The epithelial sodium channel is known to regulate blood pressure via the resorption of Na+ and H2O in the kidney. This protein has recently been identified in vascular endothelium where it mediates intracellular sodium influx followed by stiffening of the endothelial cell cortex. The fact that stiff endothelial cells lack normal function such as adequate nitric oxide release strongly indicates a role of endothelial sodium channels in salt sensitivity and salt-associated cardiovascular diseases.

In this issue of Hypertension, endothelial sodium channel is identified as the mediator of endothelial salt sensitivity with aging. Quantification of endothelial sodium channel in ex vivo aortae of young and old mice revealed an age-related increase in channel expression. Endothelial stiffening, strictly depending on extracellular Na+, was aggravated.
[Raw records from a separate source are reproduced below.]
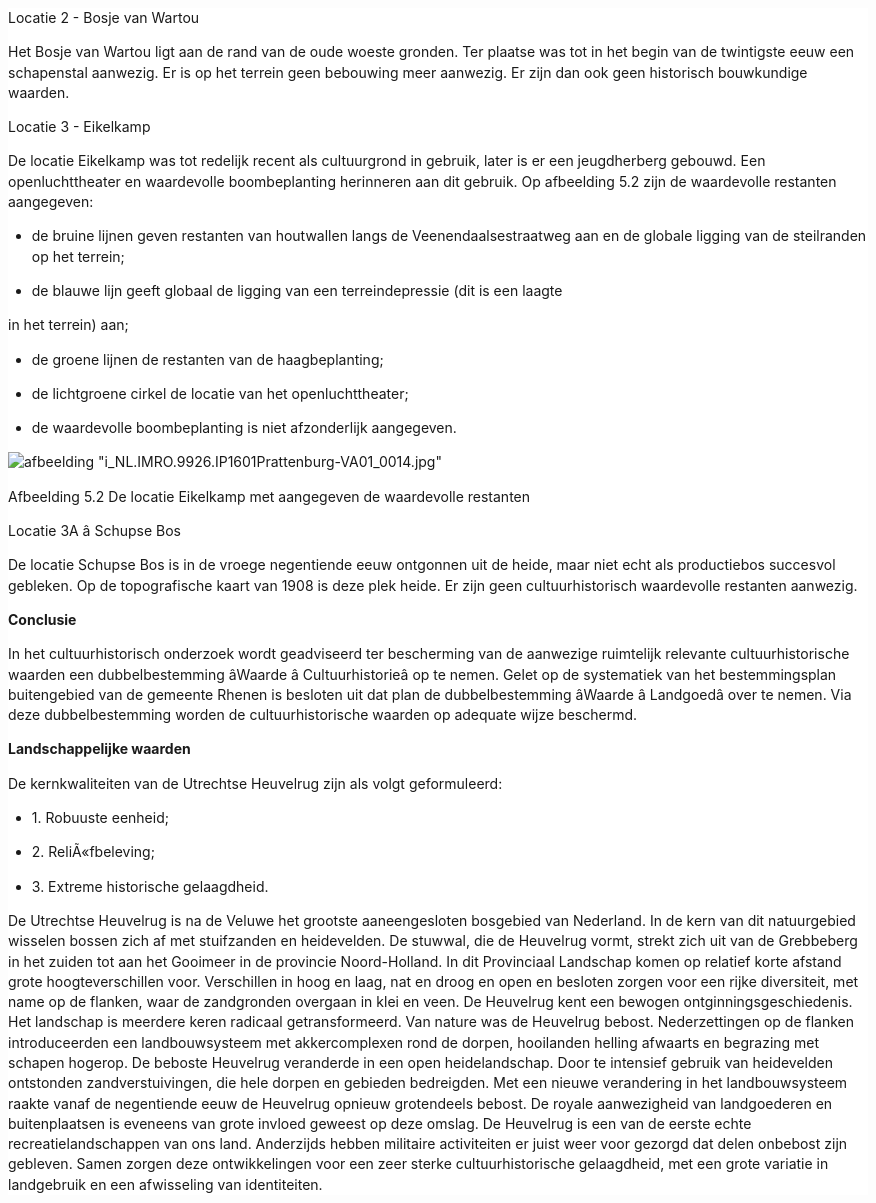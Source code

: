 Locatie 2 \- Bosje van Wartou

Het Bosje van Wartou ligt aan de rand van de oude woeste gronden. Ter plaatse was tot in het begin van de twintigste eeuw een schapenstal aanwezig. Er is op het terrein geen bebouwing meer aanwezig. Er zijn dan ook geen historisch bouwkundige waarden.

Locatie 3 \- Eikelkamp

De locatie Eikelkamp was tot redelijk recent als cultuurgrond in gebruik, later is er een jeugdherberg gebouwd. Een openluchttheater en waardevolle boombeplanting herinneren aan dit gebruik. Op afbeelding 5\.2 zijn de waardevolle restanten aangegeven:

* de bruine lijnen geven restanten van houtwallen langs de Veenendaalsestraatweg aan en de globale ligging van de steilranden op het terrein;

* de blauwe lijn geeft globaal de ligging van een terreindepressie (dit is een laagte

in het terrein) aan;

* de groene lijnen de restanten van de haagbeplanting;

* de lichtgroene cirkel de locatie van het openluchttheater;

* de waardevolle boombeplanting is niet afzonderlijk aangegeven.

![afbeelding "i_NL.IMRO.9926.IP1601Prattenburg-VA01_0014.jpg"](i_NL.IMRO.9926.IP1601Prattenburg-VA01_0014.jpg)

Afbeelding 5\.2 De locatie Eikelkamp met aangegeven de waardevolle restanten

Locatie 3A â Schupse Bos

De locatie Schupse Bos is in de vroege negentiende eeuw ontgonnen uit de heide, maar niet echt als productiebos succesvol gebleken. Op de topografische kaart van 1908 is deze plek heide. Er zijn geen cultuurhistorisch waardevolle restanten aanwezig.

**Conclusie**

In het cultuurhistorisch onderzoek wordt geadviseerd ter bescherming van de aanwezige ruimtelijk relevante cultuurhistorische waarden een dubbelbestemming âWaarde â Cultuurhistorieâ op te nemen. Gelet op de systematiek van het bestemmingsplan buitengebied van de gemeente Rhenen is besloten uit dat plan de dubbelbestemming âWaarde â Landgoedâ over te nemen. Via deze dubbelbestemming worden de cultuurhistorische waarden op adequate wijze beschermd.

**Landschappelijke waarden**

De kernkwaliteiten van de Utrechtse Heuvelrug zijn als volgt geformuleerd:

* 1\. Robuuste eenheid;

* 2\. ReliÃ«fbeleving;

* 3\. Extreme historische gelaagdheid.

De Utrechtse Heuvelrug is na de Veluwe het grootste aaneengesloten bosgebied van Nederland. In de kern van dit natuurgebied wisselen bossen zich af met stuifzanden en heidevelden. De stuwwal, die de Heuvelrug vormt, strekt zich uit van de Grebbeberg in het zuiden tot aan het Gooimeer in de provincie Noord\-Holland. In dit Provinciaal Landschap komen op relatief korte afstand grote hoogteverschillen voor. Verschillen in hoog en laag, nat en droog en open en besloten zorgen voor een rijke diversiteit, met name op de flanken, waar de zandgronden overgaan in klei en veen. De Heuvelrug kent een bewogen ontginningsgeschiedenis. Het landschap is meerdere keren radicaal getransformeerd. Van nature was de Heuvelrug bebost. Nederzettingen op de flanken introduceerden een landbouwsysteem met akkercomplexen rond de dorpen, hooilanden helling afwaarts en begrazing met schapen hogerop. De beboste Heuvelrug veranderde in een open heidelandschap. Door te intensief gebruik van heidevelden ontstonden zandverstuivingen, die hele dorpen en gebieden bedreigden. Met een nieuwe verandering in het landbouwsysteem raakte vanaf de negentiende eeuw de Heuvelrug opnieuw grotendeels bebost. De royale aanwezigheid van landgoederen en buitenplaatsen is eveneens van grote invloed geweest op deze omslag. De Heuvelrug is een van de eerste echte recreatielandschappen van ons land. Anderzijds hebben militaire activiteiten er juist weer voor gezorgd dat delen onbebost zijn gebleven. Samen zorgen deze ontwikkelingen voor een zeer sterke cultuurhistorische gelaagdheid, met een grote variatie in landgebruik en een afwisseling van identiteiten.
Spironolactone, an aldosterone antagonist, and amiloride, a sodium channel blocker, reduced aging-dependent endothelial salt sensitivity. These classical diuretics, traditionally used to interfere with electrolyte transport in the kidneys, are suggested for the treatment of salt-sensitive hypertension and salt-associated cardiovascular disease in the elderly.

Sympathetic and Metabolic Effects of Gastrectomy (page 431)

Sympathetic activation represents a pathophysiological hallmark of human obesity, contributing to the elevated cardiovascular risk profile of this clinical condition. Bariatric surgery has been previously shown to exert favorable effects on cardiometabolic function, reducing body weight and improving insulin sensitivity. Whether sympathetic neural function is also favorably affected by the intervention, particularly in the long term, is still largely unknown. The present study assessed the long-term effects (1 year) of sleeve gastrectomy on muscle sympathetic nerve traffic directly, recorded via the microneurographic technique, and the relationship with concomitant cardiometabolic changes. In 10 severely obese patients who underwent sleeve gastrectomy, we found that bariatric surgery decreased body mass index by an average of 10.8 kg/m2 and muscle sympathetic nerve activity by 38% while improving baroreflex control of the circulation. These favorable neuroadrenergic and reflex effects (which were not detected in the control group not undergoing surgery) were accompanied by a sustained reduction in circulating plasma leptin levels and by an improvement in insulin sensitivity. Taken together, these findings provide evidence that weight loss induced by sleeve gastrectomy is accompanied by sympathoinhibition, which may participate in the improvement in cardiometabolic risk profile observed after bariatric surgery.

Comparison of Antifibrotic Therapies (page 315)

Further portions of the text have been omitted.